Yakub jumped to his feet in panic. He turned around and found an unpleasant musty old bureaucrat with a cheap suit carrying a bunch of papers and dossiers in his hand as he noisily took a seat on one of the chairs behind the desk, coughing horribly, and pounding the stack of paperwork onto the wooden table. Suddenly an unpleasant feeling welled in Yakub.

“Sit down, sit down, I haven’t got all eternity… Hey kid, you get out of here, run along now!” Yakub was completely confused. “What do I have angels for if they can’t keep track of these fucking kids everywhere?” the irritated old man mumbled audibly to himself as he started digging officiously through his stack of crumpled pages, coughing up expectorate with a revolting heave of his entire body. “I’m surprised you didn’t recognize the kid from that pleasant bus ride you just took…” the old man said with a sarcastic laugh added at the end. Then he looked up at Yakub, squinting with his beady little eyes.

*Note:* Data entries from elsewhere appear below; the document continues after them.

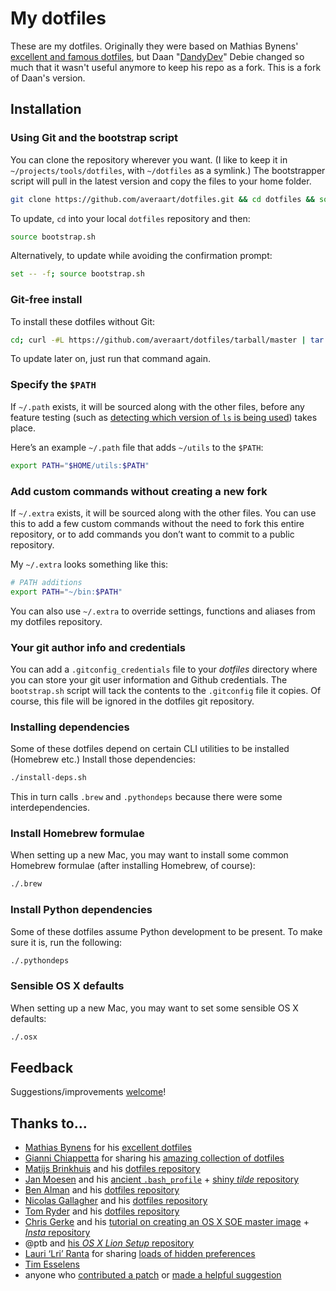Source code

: # My dotfiles

These are my dotfiles. Originally they were based on Mathias Bynens' [excellent and famous dotfiles](https://github.com/mathiasbynens/dotfiles), but Daan "[DandyDev](https://github.com/DandyDev)" Debie changed so much that it wasn't useful anymore to keep his repo as a fork. This is a fork of Daan's version.

## Installation

### Using Git and the bootstrap script

You can clone the repository wherever you want. (I like to keep it in `~/projects/tools/dotfiles`, with `~/dotfiles` as a symlink.) The bootstrapper script will pull in the latest version and copy the files to your home folder.

```bash
git clone https://github.com/averaart/dotfiles.git && cd dotfiles && source bootstrap.sh
```

To update, `cd` into your local `dotfiles` repository and then:

```bash
source bootstrap.sh
```

Alternatively, to update while avoiding the confirmation prompt:

```bash
set -- -f; source bootstrap.sh
```

### Git-free install

To install these dotfiles without Git:

```bash
cd; curl -#L https://github.com/averaart/dotfiles/tarball/master | tar -xzv --strip-components 1 --exclude={README.md,bootstrap.sh}
```

To update later on, just run that command again.

### Specify the `$PATH`

If `~/.path` exists, it will be sourced along with the other files, before any feature testing (such as [detecting which version of `ls` is being used](https://github.com/mathiasbynens/dotfiles/blob/aff769fd75225d8f2e481185a71d5e05b76002dc/.aliases#L21-26)) takes place.

Here’s an example `~/.path` file that adds `~/utils` to the `$PATH`:

```bash
export PATH="$HOME/utils:$PATH"
```

### Add custom commands without creating a new fork

If `~/.extra` exists, it will be sourced along with the other files. You can use this to add a few custom commands without the need to fork this entire repository, or to add commands you don’t want to commit to a public repository.

My `~/.extra` looks something like this:

```bash
# PATH additions
export PATH="~/bin:$PATH"
```

You can also use `~/.extra` to override settings, functions and aliases from my dotfiles repository.

### Your git author info and credentials

You can add a `.gitconfig_credentials` file to your _dotfiles_ directory where you can store your git user information and Github credentials. The `bootstrap.sh` script will tack the contents to the `.gitconfig` file it copies. Of course, this file will be ignored in the dotfiles git repository.

### Installing dependencies

Some of these dotfiles depend on certain CLI utilities to be installed (Homebrew etc.) Install those dependencies:

```bash
./install-deps.sh
```

This in turn calls `.brew` and `.pythondeps` because there were some interdependencies.

### Install Homebrew formulae

When setting up a new Mac, you may want to install some common Homebrew formulae (after installing Homebrew, of course):

```bash
./.brew
```

### Install Python dependencies

Some of these dotfiles assume Python development to be present. To make sure it is, run the following:

```bash
./.pythondeps
```

### Sensible OS X defaults

When setting up a new Mac, you may want to set some sensible OS X defaults:

```bash
./.osx
```


## Feedback

Suggestions/improvements
[welcome](https://github.com/averaart/dotfiles/issues)!

## Thanks to…

* [Mathias Bynens](http://mathiasbynens.be/) for his [excellent dotfiles](https://github.com/mathiasbynens/dotfiles)
* [Gianni Chiappetta](http://gf3.ca/) for sharing his [amazing collection of dotfiles](https://github.com/gf3/dotfiles)
* [Matijs Brinkhuis](http://hotfusion.nl/) and his [dotfiles repository](https://github.com/matijs/dotfiles)
* [Jan Moesen](http://jan.moesen.nu/) and his [ancient `.bash_profile`](https://gist.github.com/1156154) + [shiny _tilde_ repository](https://github.com/janmoesen/tilde)
* [Ben Alman](http://benalman.com/) and his [dotfiles repository](https://github.com/cowboy/dotfiles)
* [Nicolas Gallagher](http://nicolasgallagher.com/) and his [dotfiles repository](https://github.com/necolas/dotfiles)
* [Tom Ryder](http://blog.sanctum.geek.nz/) and his [dotfiles repository](https://github.com/tejr/dotfiles)
* [Chris Gerke](http://www.randomsquared.com/) and his [tutorial on creating an OS X SOE master image](http://chris-gerke.blogspot.com/2012/04/mac-osx-soe-master-image-day-7.html) + [_Insta_ repository](https://github.com/cgerke/Insta)
* @ptb and [his _OS X Lion Setup_ repository](https://github.com/ptb/Mac-OS-X-Lion-Setup)
* [Lauri ‘Lri’ Ranta](http://lri.me/) for sharing [loads of hidden preferences](http://lri.me/hiddenpreferences.txt)
* [Tim Esselens](http://devel.datif.be/)
* anyone who [contributed a patch](https://github.com/mathiasbynens/dotfiles/contributors) or [made a helpful suggestion](https://github.com/mathiasbynens/dotfiles/issues)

“What the fuck are you looking at?” the old man barked. “And wipe that stupid, stunned expression off your face, I’m sick of seeing it. Everyone has the same look, like they’re about to cry because they found out there’s no fucking Santa Claus.”

Yakub was sitting there stunned and queasy. Eventually he gathered his wits, and enough courage, to ask the obvious question…

“Who… who are you?” he said with a cracking voice and the expression of someone who’s 99 percent certain what the answer would be and really didn’t want to hear it.

“Who the hell do you think I am, fuckface? I’m GOD!”

--------------------------------------------------------------

“Ok, now, let’s see…” said God, sifting through some pieces of ink-blotted and yellow-stained paper before grabbing one out of the stack and putting it up to his face. “Says here you’re another one of thooose… suicide bombers? Is that right?”

“Well… yes, but…” Yakub wanted to say “I am a Martyr for the Glory of God,” but he couldn’t bring himself around to it, suddenly wondering if he should refer to God as God in the third person or if he should just use the second person singular. At the same time he felt a strange, noxious feeling in his stomach, like there was a sick joke being played on him.

“But what?” God said impatiently. “But ‘not technically’? But ‘it was an accident’? But ‘I blew up before I could know if I was a suicide bomber or not’? What?”

“But, I did it… well I did it for…”

“Oh let me guess, for glorious almighty ME?! Aw, how sweeeet!” God said in a raspy falsetto tone as he sarcastically tilted his head to the side and pouted his lips.

Yakub really wanted to get out of that horrible room, away, anywhere, he was decidedly sick now and felt his stomach churning.

“Gee thanks,” God went on. “Do you know how many of you dickwipes I get here every fucking month? Do you? A LOT!” God laid the paper down on top of the stack, crossed his arms, sat back and looked at Yakub. His eyes were watery, his skin was sallow and sickly, his ears and nose were large and out of proportion. In fact, his face generally lacked symmetry, as if all his features had been carelessly plastered on by a blind eight-year-old.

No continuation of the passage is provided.